__TASK INSTRUCTIONS__
Each line that includes "multiple" must be copied from the records.

··· EXTRACTED DATA

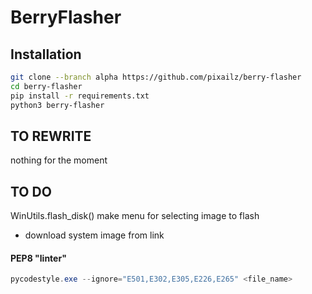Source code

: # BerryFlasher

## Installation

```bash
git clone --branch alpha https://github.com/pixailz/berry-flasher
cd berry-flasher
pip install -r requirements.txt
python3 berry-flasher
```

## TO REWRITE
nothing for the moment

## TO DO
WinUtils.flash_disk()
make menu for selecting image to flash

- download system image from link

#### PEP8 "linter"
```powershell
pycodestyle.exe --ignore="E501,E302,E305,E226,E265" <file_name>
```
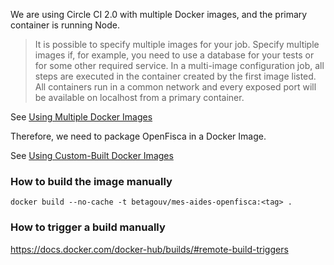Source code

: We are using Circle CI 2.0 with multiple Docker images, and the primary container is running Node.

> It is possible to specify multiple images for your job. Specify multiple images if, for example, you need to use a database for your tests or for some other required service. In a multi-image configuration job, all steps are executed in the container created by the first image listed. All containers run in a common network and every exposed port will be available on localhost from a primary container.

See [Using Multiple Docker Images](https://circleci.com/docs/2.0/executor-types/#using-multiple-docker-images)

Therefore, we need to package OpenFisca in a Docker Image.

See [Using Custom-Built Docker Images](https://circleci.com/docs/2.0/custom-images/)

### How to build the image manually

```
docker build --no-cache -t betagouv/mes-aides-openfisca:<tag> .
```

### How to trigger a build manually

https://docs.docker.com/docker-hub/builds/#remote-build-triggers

······
··· EXTRACTED DATA

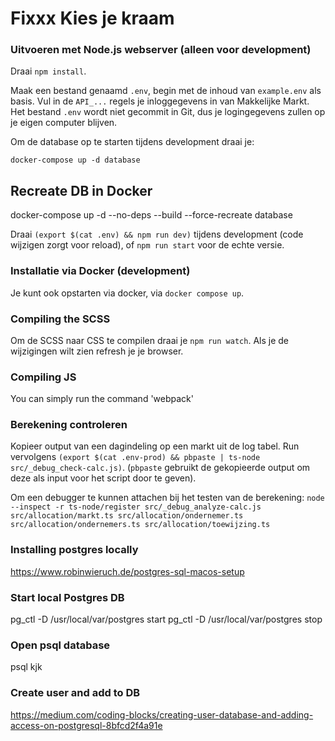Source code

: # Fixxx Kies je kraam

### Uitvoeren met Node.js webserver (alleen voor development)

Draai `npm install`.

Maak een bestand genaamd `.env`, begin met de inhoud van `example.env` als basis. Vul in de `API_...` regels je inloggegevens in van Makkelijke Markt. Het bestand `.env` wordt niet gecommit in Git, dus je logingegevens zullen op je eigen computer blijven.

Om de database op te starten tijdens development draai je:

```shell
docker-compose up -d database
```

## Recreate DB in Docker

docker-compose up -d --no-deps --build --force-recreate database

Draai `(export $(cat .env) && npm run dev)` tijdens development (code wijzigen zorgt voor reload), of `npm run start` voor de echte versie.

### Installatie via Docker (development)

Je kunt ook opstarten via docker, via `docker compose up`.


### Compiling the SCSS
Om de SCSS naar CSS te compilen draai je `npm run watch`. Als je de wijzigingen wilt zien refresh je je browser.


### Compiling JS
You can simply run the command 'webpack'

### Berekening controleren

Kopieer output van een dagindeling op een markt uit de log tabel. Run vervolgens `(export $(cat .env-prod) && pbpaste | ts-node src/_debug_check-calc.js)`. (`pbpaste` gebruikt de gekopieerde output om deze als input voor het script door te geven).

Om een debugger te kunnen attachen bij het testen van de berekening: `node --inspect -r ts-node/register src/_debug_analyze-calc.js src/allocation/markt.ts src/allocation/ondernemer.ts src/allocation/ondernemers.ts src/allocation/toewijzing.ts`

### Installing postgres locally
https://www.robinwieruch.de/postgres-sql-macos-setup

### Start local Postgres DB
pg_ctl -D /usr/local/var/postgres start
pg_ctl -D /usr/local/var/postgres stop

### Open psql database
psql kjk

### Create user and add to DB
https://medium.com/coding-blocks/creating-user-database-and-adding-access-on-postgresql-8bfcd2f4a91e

······

__RESPONSE TO THE TASK__
: We are using Circle CI 2.0 with multiple Docker images, and the primary container is running Node.
> It is possible to specify multiple images for your job. Specify multiple images if, for example, you need to use a database for your tests or for some other required service. In a multi-image configuration job, all steps are executed in the container created by the first image listed. All containers run in a common network and every exposed port will be available on localhost from a primary container.
See [Using Multiple Docker Images](https://circleci.com/docs/2.0/executor-types/#using-multiple-docker-images)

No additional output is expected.